He turned his head and kissed her mouth, licked her lips and breathed, "You are so passionate, Blair. I cannot imagine how you survived married to an ailing man who could not please you."

She forced herself to sit up, despite her trembling muscles. She shook her head, and in the pretense of the game she began she placed a hand over his mouth. "Shut up and please me."

His eyes sparked. He pulled at the loose bonds and she shook her head. And so he gripped the headboard and maneuvered her hips. Her eyes widened when he positioned himself to slide inside of her, so well, so easily. Blair grasped his shoulders with both hands and met his eyes, her hair falling from the coif and right down either sides of her face, curtaining them from the rest of the room so that their only sight was of each other.

When she came, she buried her face in the pillow and grunted. She felt his hands run down her back, and she did not care any more that he stopped the pretense. Her muscles tightened around him so frantically that she wondered how it was he did not erupt then and there. Her juices covered him and she heard the slick slap of their bodies over and over as he continued to pump inside her. Then he turned her onto her back and hefted her legs around his hips. The sound they made as he entered her channel, now sopping wet with her come, drew her ever so much deeper.
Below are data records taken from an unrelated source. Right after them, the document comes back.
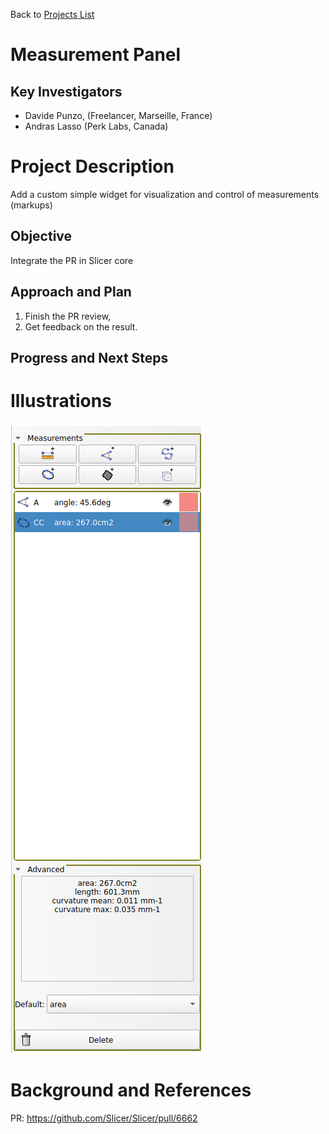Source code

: Back to [Projects List](../../README.md#ProjectsList)

# Measurement Panel

## Key Investigators

- Davide Punzo, (Freelancer, Marseille, France) 
- Andras Lasso (Perk Labs, Canada)

# Project Description

Add a custom simple widget for visualization and control of measurements (markups)

## Objective

Integrate the PR in Slicer core

## Approach and Plan

1) Finish the PR review,
2) Get feedback on the result.

## Progress and Next Steps


# Illustrations
<img alt="Panel" src="simpleMeasurementPanel.png"/>

# Background and References
PR: https://github.com/Slicer/Slicer/pull/6662
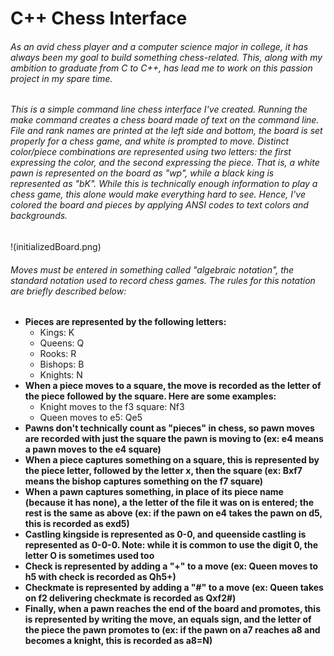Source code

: # C++ Chess Interface

###### As an avid chess player and a computer science major in college, it has always been my goal to build something chess-related. This, along with my ambition to graduate from C to C++, has lead me to work on this passion project in my spare time.

###### This is a simple command line chess interface I've created. Running the make command creates a chess board made of text on the command line. File and rank names are printed at the left side and bottom, the board is set properly for a chess game, and white is prompted to move. Distinct color/piece combinations are represented using two letters: the first expressing the color, and the second expressing the piece. That is, a white pawn is represented on the board as "wp", while a black king is represented as "bK". While this is technically enough information to play a chess game, this alone would make everything hard to see. Hence, I've colored the board and pieces by applying ANSI codes to text colors and backgrounds.

!(initializedBoard.png)

###### Moves must be entered in something called "algebraic notation", the standard notation used to record chess games. The rules for this notation are briefly described below:
- **Pieces are represented by the following letters:**
  - Kings: K
  - Queens: Q
  - Rooks: R
  - Bishops: B
  - Knights: N
- **When a piece moves to a square, the move is recorded as the letter of the piece followed by the square. Here are some examples:**
  - Knight moves to the f3 square: Nf3
  - Queen moves to e5: Qe5
- **Pawns don't technically count as "pieces" in chess, so pawn moves are recorded with just the square the pawn is moving to (ex: e4 means a pawn moves to the e4 square)**
- **When a piece captures something on a square, this is represented by the piece letter, followed by the letter x, then the square (ex: Bxf7 means the bishop captures something on the f7 square)**
- **When a pawn captures something, in place of its piece name (because it has none), a the letter of the file it was on is entered; the rest is the same as above (ex: if the pawn on e4 takes the pawn on d5, this is recorded as exd5)**
- **Castling kingside is represented as 0-0, and queenside castling is represented as 0-0-0. Note: while it is common to use the digit 0, the letter O is sometimes used too**
- **Check is represented by adding a "+" to a move (ex: Queen moves to h5 with check is recorded as Qh5+)**
- **Checkmate is represented by adding a "#" to a move (ex: Queen takes on f2 delivering checkmate is recorded as Qxf2#)**
- **Finally, when a pawn reaches the end of the board and promotes, this is represented by writing the move, an equals sign, and the letter of the piece the pawn promotes to (ex: if the pawn on a7 reaches a8 and becomes a knight, this is recorded as a8=N)**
"Blair," he said deep in his throat. And she opened her eyes and stared back at him. "Tell me," he said. "Tell me again."

She could not know what he wanted, because she had told her a great many things today. And then, like magic, or some connection they shared which he still did not recognize, and he surged inside her once more, she realized what he needed. He buried himself deep, and when his ear was closest she declared, "I love you."

He bared his teeth, and squeezed his eyes shut. And then he spent himself, almost in relief. Blair gasped when he flooded her, and she tightened her arms around him. He fell to his side and laid a heavy arm across her stomach. He kissed her bare, sweaty shoulder and said, "You did well, Blair. And by God, I swear there is a Bass in you now."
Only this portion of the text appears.